Detailed Step-by-Step

Step 1: Read Source Data

read:
  connection: bronze
  table: raw_orders

Input: | order_id | customer_id | product_id | quantity | amount | order_date | |----------|-------------|------------|----------|--------|------------| | 1001 | 101 | 501 | 2 | 150.00 | 2025-01-01 | | 1002 | 102 | 502 | 1 | 75.00 | 2025-01-02 | | 1003 | 999 | 503 | 3 | 200.00 | 2025-01-03 |

Note: customer_id = 999 doesn't exist in dimension (orphan).


Step 2: Load Dimensions

Pattern automatically loads referenced dimensions:

graph LR
    A[fact_orders] --> B[dim_customer]
    A --> C[dim_product]
    A --> D[dim_date]

    B -.Surrogate Keys.-> E[customer_sk]
    C -.Surrogate Keys.-> F[product_sk]
    D -.Surrogate Keys.-> G[date_sk]

Dimensions Loaded: - dim_customer (for customer_idcustomer_sk lookup) - dim_product (for product_idproduct_sk lookup) - dim_date (for order_datedate_sk lookup)
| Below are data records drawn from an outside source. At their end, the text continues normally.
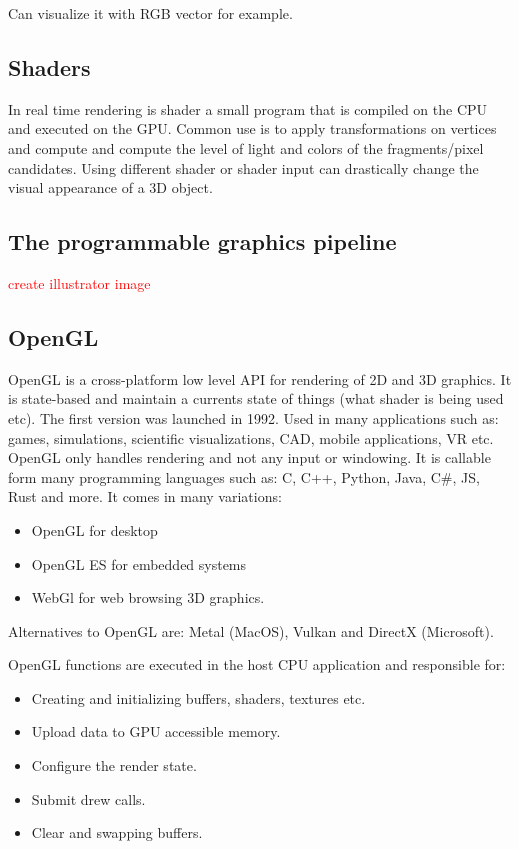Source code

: Can visualize it with RGB vector for example.

\subsection*{Shaders}
In real time rendering is shader a small program that is compiled on the CPU and executed on the GPU. Common use is to apply transformations on vertices and compute and compute the level of light and colors of the fragments/pixel candidates. Using different shader or shader input can drastically change the visual appearance of a 3D object. 

\subsection*{The programmable graphics pipeline}

\textcolor{red}{create illustrator image} 

\subsection*{OpenGL}
OpenGL is a cross-platform low level API for rendering of 2D and 3D graphics. It is 
state-based and maintain a currents state of things (what shader is being used etc). The first version was launched in 1992. Used in many applications such as: games, simulations, scientific visualizations, CAD, mobile applications, VR etc.  
OpenGL only handles rendering and not any input or windowing. It is callable form many programming languages such as: C, C++, Python, Java, C\#, JS, Rust and more. It comes in many variations: 
\begin{itemize}
	\item OpenGL for desktop
	\item OpenGL ES for embedded systems
	\item WebGl for web browsing 3D graphics.
\end{itemize}
Alternatives to OpenGL are: Metal (MacOS), Vulkan and DirectX (Microsoft).

OpenGL functions are executed in the host CPU application and responsible for: 

\begin{itemize}
	\item Creating and initializing buffers, shaders, textures etc.
	\item Upload data to GPU accessible memory. 
	\item Configure the render state.
	\item Submit drew calls.
	\item Clear and swapping buffers.
\end{itemize}


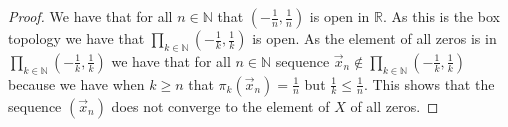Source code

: \documentclass{amsart}
\theoremstyle{plain}
\theoremstyle{definition}
\theoremstyle{remark}
\begin{document}
 \begin{proof}
    We have that for all $n\in \mathbb{N}$ that $(-\frac{1}{n},\frac{1}{n})$ is open in $\mathbb{R}$. As this is the box topology we have that $\prod_{k\in\mathbb{N}}(-\frac{1}{k},\frac{1}{k})$ is open. As the element of all zeros is in $\prod_{k\in\mathbb{N}}(-\frac{1}{k},\frac{1}{k})$ we have that for all $n \in \mathbb{N}$ sequence $\vec{x}_n\not \in  \prod_{k\in\mathbb{N}}(-\frac{1}{k},\frac{1}{k})$ because we have when $k\geq n$ that $\pi_k(\vec{x}_n)=\frac{1}{n}$ but $\frac{1}{k}\leq \frac{1}{n}$. This shows that the sequence $(\vec{x}_n)$ does not converge to the element of $X$ of all zeros.

 \end{proof}

 
\end{document}
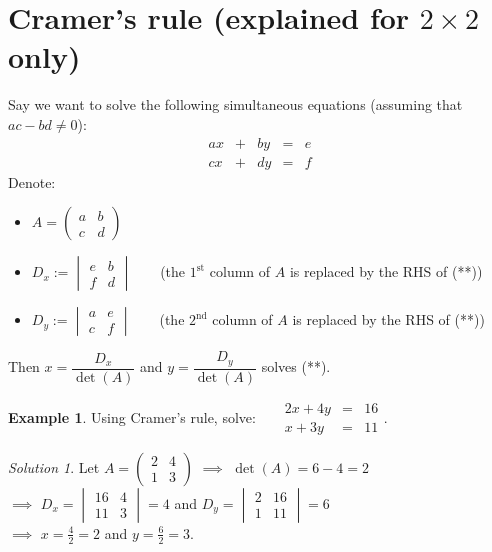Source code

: \documentclass[
  12pt,
  oneside]{book}
\providecommand{\tightlist}{%
  \setlength{\itemsep}{0pt}\setlength{\parskip}{0pt}}
\theoremstyle{definition}
\theoremstyle{definition}
\newtheorem{example}{Example}[chapter]
\theoremstyle{definition}
\theoremstyle{definition}
\theoremstyle{remark}
\newtheorem*{solution}{Solution}
\begin{document}
\section{\texorpdfstring{Cramer's rule (explained for \(2\times 2\) only)}{Cramer's rule (explained for 2\textbackslash times 2 only)}}\label{cramers-rule-explained-for-2times-2-only}

Say we want to solve the following simultaneous equations (assuming that \(ac-bd\not=0\)):
\begin{equation}
\begin{matrix} ax&+&by&=&e\\ cx&+&dy&=&f\end{matrix}
\tag{\(\ast\ast\)}
\end{equation}
Denote:

\begin{itemize}
\tightlist
\item
  \(A=\begin{pmatrix}a&b\\ c&d\end{pmatrix}\)
\item
  \(D_x := \begin{vmatrix}e&b\\f&d\end{vmatrix}\) ~ ~ (the \(1^\text{st}\) column of \(A\) is replaced by the RHS of (**))
\item
  \(D_y := \begin{vmatrix}a&e\\c&f\end{vmatrix}\) ~ ~ (the \(2^\text{nd}\) column of \(A\) is replaced by the RHS of (**))
\end{itemize}

Then \(x=\dfrac{D_x}{\det(A)}\) and \(y=\dfrac{D_y}{\det(A)}\) solves (**).

\begin{example}
Using Cramer's rule, solve:
~~ \(\begin{matrix}2x+4y &=& 16\\ x+3y &=& 11\end{matrix}\).
\end{example}

\begin{solution}
Let \(A=\begin{pmatrix}2&4\\1&3\end{pmatrix}\) \(\implies\) \(\det(A)=6-4=2\)\\
\(\implies\) \(D_x=\begin{vmatrix}16&4\\11&3\end{vmatrix}=4\) and \(D_y=\begin{vmatrix}2&16\\1&11\end{vmatrix}=6\)\\
\(\implies\) \(x=\frac{4}{2}=2\) and \(y=\frac{6}{2}=3\).
\end{solution}
\end{document}
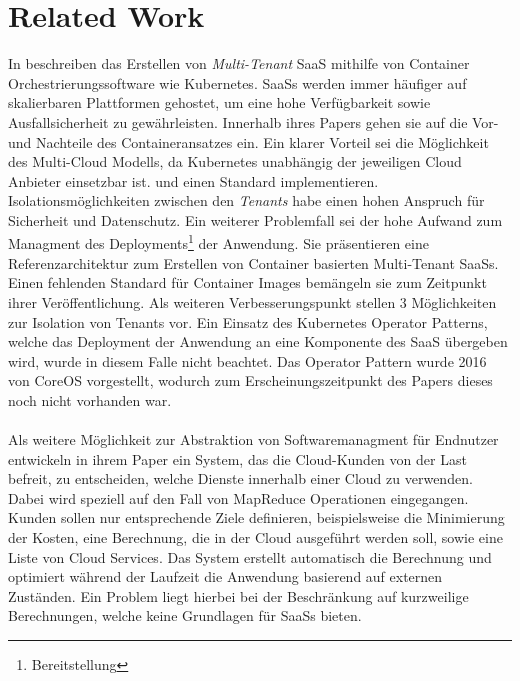 \section{Related Work}
In \cite{Truyen2016} beschreiben \citeauthor{Truyen2016}
das Erstellen von \emph{Multi-Tenant}
\acf{SaaS} mithilfe von Container Orchestrierungssoftware wie Kubernetes.
\acp{SaaS} werden immer häufiger auf skalierbaren Plattformen gehostet, um eine hohe Verfügbarkeit sowie Ausfallsicherheit zu gewährleisten.
Innerhalb ihres Papers gehen sie auf die Vor- und Nachteile des Containeransatzes ein.
Ein klarer Vorteil sei die Möglichkeit des Multi-Cloud Modells, da Kubernetes unabhängig der jeweiligen Cloud Anbieter einsetzbar ist.
und einen Standard implementieren.
Isolationsmöglichkeiten zwischen den \emph{Tenants} habe einen hohen Anspruch für Sicherheit und Datenschutz.
Ein weiterer Problemfall sei der hohe Aufwand zum Managment des Deployments\footnote{Bereitstellung} der Anwendung.
Sie präsentieren eine Referenzarchitektur zum Erstellen von Container basierten Multi-Tenant SaaSs.
Einen fehlenden Standard für Container Images bemängeln sie zum Zeitpunkt ihrer Veröffentlichung.
Als weiteren Verbesserungspunkt stellen \citeauthor{Truyen2016} 3 Möglichkeiten zur Isolation von Tenants vor.
Ein Einsatz des Kubernetes Operator Patterns, welche das Deployment der Anwendung an eine Komponente des \acf{SaaS} übergeben wird,
wurde in diesem Falle nicht beachtet. Das Operator Pattern wurde 2016 von CoreOS vorgestellt, wodurch zum Erscheinungszeitpunkt
des Papers dieses noch nicht vorhanden war.

\paragraph{}
Als weitere Möglichkeit zur Abstraktion von Softwaremanagment für Endnutzer entwickeln \citeauthor{Wieder2012} in ihrem Paper
\cite{Wieder2012} ein System, das die Cloud-Kunden von der Last befreit, zu entscheiden, welche Dienste innerhalb einer Cloud zu verwenden.
Dabei wird speziell auf den Fall von MapReduce Operationen eingegangen. Kunden sollen nur entsprechende Ziele definieren, beispielsweise
die Minimierung der Kosten, eine Berechnung, die in der Cloud ausgeführt werden soll, sowie eine Liste von Cloud Services.
Das System erstellt automatisch die Berechnung und optimiert während der Laufzeit die Anwendung basierend auf externen Zuständen.
Ein Problem liegt hierbei bei der Beschränkung auf kurzweilige Berechnungen, welche keine Grundlagen für \acp{SaaS} bieten.

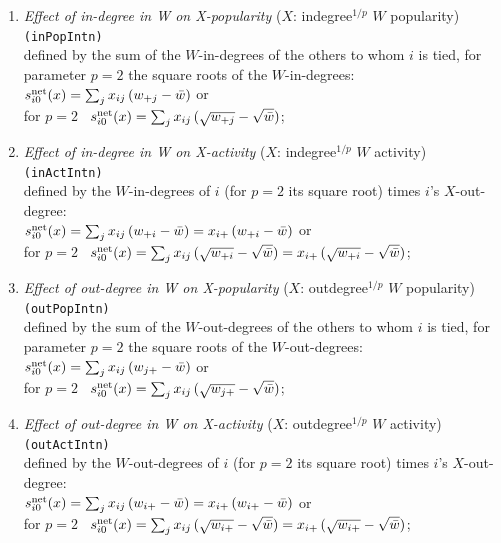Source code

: \documentclass[a4paper,fleqn,11pt]{article}
\newcommand{\+}{\, + \,}
\newcommand{\vit}{\theenumi}
\newcounter{savenumi}
\begin{document}
\begin{enumerate}
\setcounter{enumi}{\value{savenumi}}
 \item {\em Effect of in-degree in W on X-popularity } ($X$: indegree$^{1/p}$ $W$ popularity)   \texttt{(inPopIntn)}\\
 defined by   the sum of  the $W$-in-degrees of the others to whom $i$ is tied,
 for parameter $p = 2$ the square roots of the $W$-in-degrees:\\
 $s^{\rm net}_{i\vit}(x) =  \sum_j x_{ij}\, ({w_{+j}} - {\bar w})  $ or\\
for $p=2$ \  $s^{\rm net}_{i\vit}(x) =  \sum_j x_{ij}\, (\sqrt{w_{+j}} - \sqrt{\bar w})  $;\\

 \item {\em Effect of in-degree in W on X-activity } ($X$: indegree$^{1/p}$ $W$ activity)  \texttt{(inActIntn)}\\
 defined by the $W$-in-degrees of $i$ (for $p = 2$ its square root)
 times $i$'s $X$-out-degree:\\
 $s^{\rm net}_{i\vit}(x) =  \sum_j x_{ij}\, ({w_{+i}} - {\bar w})
                 =  x_{i+}\, ({w_{+i}} - {\bar w}) $ or\\
for $p=2$ \  $s^{\rm net}_{i\vit}(x) =  \sum_j x_{ij}\, (\sqrt{w_{+i}} - \sqrt{\bar w})
                 =  x_{i+}\, (\sqrt{w_{+i}} - \sqrt{\bar w}) $;\\

 \item {\em Effect of out-degree in W on X-popularity } ($X$: outdegree$^{1/p}$ $W$ popularity) \texttt{(outPopIntn)}\\
 defined by   the sum of  the $W$-out-degrees of the others to whom $i$ is tied,
 for parameter $p = 2$ the square roots of the $W$-out-degrees:\\
 $s^{\rm net}_{i\vit}(x) =  \sum_j x_{ij}\, ({w_{j+}} - {\bar w})$ or\\
for $p=2$ \  $s^{\rm net}_{i\vit}(x) =  \sum_j x_{ij}\, (\sqrt{w_{j+}} - \sqrt{\bar w})$;\\

 \item {\em Effect of out-degree  in W on X-activity } ($X$: outdegree$^{1/p}$ $W$ activity) \texttt{(outActIntn)}\\
 defined by the $W$-out-degrees of $i$ (for $p = 2$ its square root)
 times $i$'s $X$-out-degree:\\
 $s^{\rm net}_{i\vit}(x) =  \sum_j x_{ij}\, ({w_{i+}} - {\bar w}) =
                           x_{i+}\, ({w_{i+}} - {\bar w}) $ or\\
for $p=2$ \  $s^{\rm net}_{i\vit}(x) =  \sum_j x_{ij}\, (\sqrt{w_{i+}} - \sqrt{\bar w}) =
                           x_{i+}\, (\sqrt{w_{i+}} - \sqrt{\bar w}) $;\\


\end{enumerate}
\end{document}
Step 3: Surrogate Key Lookups

dim_customer: | customer_sk | customer_id | name | city | |-------------|-------------|------|------| | 0 | NULL | Unknown | Unknown | | 1001 | 101 | Alice | Portland | | 1002 | 102 | Bob | Seattle |

Join Logic:

SELECT 
    orders.*,
    COALESCE(dim_customer.customer_sk, 0) as customer_sk
FROM orders
LEFT JOIN dim_customer 
    ON orders.customer_id = dim_customer.customer_id
    AND dim_customer.is_current = TRUE  -- SCD2: get current version

Result After Lookups: | order_id | customer_id | customer_sk | product_sk | date_sk | quantity | amount | |----------|-------------|-------------|------------|---------|----------|--------| | 1001 | 101 | 1001 | 5001 | 20250101 | 2 | 150.00 | | 1002 | 102 | 1002 | 5002 | 20250102 | 1 | 75.00 | | 1003 | 999 | 0 | 5003 | 20250103 | 3 | 200.00 |

Note: Order 1003 got customer_sk = 0 (unknown member).


Step 4: Orphan Handling

graph TD
    A[Detected Orphans:<br/>customer_id=999] --> B{orphan_handling?}

    B -->|unknown| C[Keep Record<br/>Set SK=0]
    B -->|quarantine| D[Split Data]
    B -->|fail| E[❌ Stop Pipeline]

    D --> F[Good: SK ≠ 0<br/>→ fact_orders]
    D --> G[Bad: SK = 0<br/>→ quarantine/fact_orders_orphans]

    C --> H[All Records<br/>→ fact_orders]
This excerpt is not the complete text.